Sat Göllerine gitmek için kaymakamlıktan ya da belirli karakollardan izin almam gerektiğini söylüyor. Nedenini sorduğumda, “Kızım kaç yıl önceydi, önce 'terör' dediler, yasakladılar orayı. Oraya yakın köylerde doğan çocuklar senelerce göremediler köylerini. Sonra bir baktık ki yol yapılıyor oraya, anlamadık tabii nedenini" yanıtını verdi.
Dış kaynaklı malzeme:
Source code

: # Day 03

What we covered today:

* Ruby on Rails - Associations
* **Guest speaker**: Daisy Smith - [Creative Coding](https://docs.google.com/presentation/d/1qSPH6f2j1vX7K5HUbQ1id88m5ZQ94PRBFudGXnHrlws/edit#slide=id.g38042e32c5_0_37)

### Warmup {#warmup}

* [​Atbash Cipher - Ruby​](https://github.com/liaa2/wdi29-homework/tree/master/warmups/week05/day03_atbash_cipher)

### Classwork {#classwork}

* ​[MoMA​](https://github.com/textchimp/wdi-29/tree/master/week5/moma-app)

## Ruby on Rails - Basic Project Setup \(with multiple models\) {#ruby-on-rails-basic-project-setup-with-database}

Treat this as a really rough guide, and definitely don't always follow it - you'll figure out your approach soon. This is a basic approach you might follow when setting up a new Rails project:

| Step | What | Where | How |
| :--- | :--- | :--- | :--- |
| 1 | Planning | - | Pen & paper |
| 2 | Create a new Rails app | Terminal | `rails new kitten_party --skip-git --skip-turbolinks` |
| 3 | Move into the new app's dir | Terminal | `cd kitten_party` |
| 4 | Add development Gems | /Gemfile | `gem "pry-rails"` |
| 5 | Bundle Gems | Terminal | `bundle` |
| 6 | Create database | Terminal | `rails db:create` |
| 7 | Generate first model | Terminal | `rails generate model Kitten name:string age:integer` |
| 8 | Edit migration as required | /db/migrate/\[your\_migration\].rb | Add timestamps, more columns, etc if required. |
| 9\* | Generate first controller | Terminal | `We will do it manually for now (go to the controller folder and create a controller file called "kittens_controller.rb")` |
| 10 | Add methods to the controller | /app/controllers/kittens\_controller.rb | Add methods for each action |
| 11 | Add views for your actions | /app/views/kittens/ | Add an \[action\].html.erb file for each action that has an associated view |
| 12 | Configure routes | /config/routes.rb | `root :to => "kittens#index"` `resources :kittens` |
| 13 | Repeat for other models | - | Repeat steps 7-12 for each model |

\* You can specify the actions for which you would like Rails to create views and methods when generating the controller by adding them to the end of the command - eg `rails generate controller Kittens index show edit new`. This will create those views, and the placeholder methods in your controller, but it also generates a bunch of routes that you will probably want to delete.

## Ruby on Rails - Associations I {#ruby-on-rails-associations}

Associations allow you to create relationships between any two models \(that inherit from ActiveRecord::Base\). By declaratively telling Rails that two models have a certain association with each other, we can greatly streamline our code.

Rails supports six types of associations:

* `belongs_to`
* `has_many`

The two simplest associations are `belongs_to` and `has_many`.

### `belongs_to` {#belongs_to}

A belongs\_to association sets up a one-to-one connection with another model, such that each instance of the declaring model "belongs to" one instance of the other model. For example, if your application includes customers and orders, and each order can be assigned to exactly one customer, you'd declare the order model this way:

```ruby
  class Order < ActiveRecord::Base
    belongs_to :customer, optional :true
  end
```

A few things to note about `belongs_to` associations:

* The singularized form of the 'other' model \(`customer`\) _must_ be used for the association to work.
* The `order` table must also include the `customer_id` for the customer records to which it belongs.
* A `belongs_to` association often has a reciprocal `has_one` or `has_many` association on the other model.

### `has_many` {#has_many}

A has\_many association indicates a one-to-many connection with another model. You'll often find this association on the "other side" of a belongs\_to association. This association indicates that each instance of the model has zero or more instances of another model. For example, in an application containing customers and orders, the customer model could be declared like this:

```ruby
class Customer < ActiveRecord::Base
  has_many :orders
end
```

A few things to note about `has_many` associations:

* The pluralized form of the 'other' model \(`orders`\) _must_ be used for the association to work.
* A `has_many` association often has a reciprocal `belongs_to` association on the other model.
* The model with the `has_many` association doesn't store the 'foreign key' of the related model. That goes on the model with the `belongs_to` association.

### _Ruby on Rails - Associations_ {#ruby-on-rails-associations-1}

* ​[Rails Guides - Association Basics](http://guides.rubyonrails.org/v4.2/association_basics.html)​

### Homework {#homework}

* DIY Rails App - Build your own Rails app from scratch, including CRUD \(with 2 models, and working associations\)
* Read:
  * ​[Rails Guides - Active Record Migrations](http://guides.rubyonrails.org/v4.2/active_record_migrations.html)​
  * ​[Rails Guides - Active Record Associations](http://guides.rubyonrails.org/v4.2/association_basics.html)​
Dolmuşta bizimle yolculuk yapan yaşlı bir adam direkt giriyor söze: “Seneler sonra açıldı orası, 'Terörden arındırılan Cilo Dağları' diye de manşetler attılar gazetelere. Sevindik, en azından gidip görebileceğiz diye ama özel izin gerektiğini söylediler. Nedenini de oranın ‘milli park’ olması ve korunması gerekmesi. İnsan sormaz mı kızım, devlet o kadar özel bir alana, bir cennet parçasına yol yaptı, kalekol yaptı, beton döktü ama burada yaşayan halk mı oraya zarar veriyor?”

Oysa valilik tarafından Sat Gölleri'nde "Doğa Festivali" yapıldığını okumuştum. "3 bin kişinin geldiği bu festivalde rantçınlar ve yandaşlar dışında hiç Yüksekovalı yoktu" deniliyor.

Sat göllerine çıkmak için valilikten izin alabilmek mümkün mü?" diye soruyorum. Aldığım cevap şaşırtmıyor beni: "Yandaşsanız ya da kayyımı tanıyorsanız izin verilir. Ama onun dışında bizlere yasak orası."

O zaman gerçekten insanın aklına tek bir soru geliyor: “Bir şehirde her şey yasak olabilir mi?”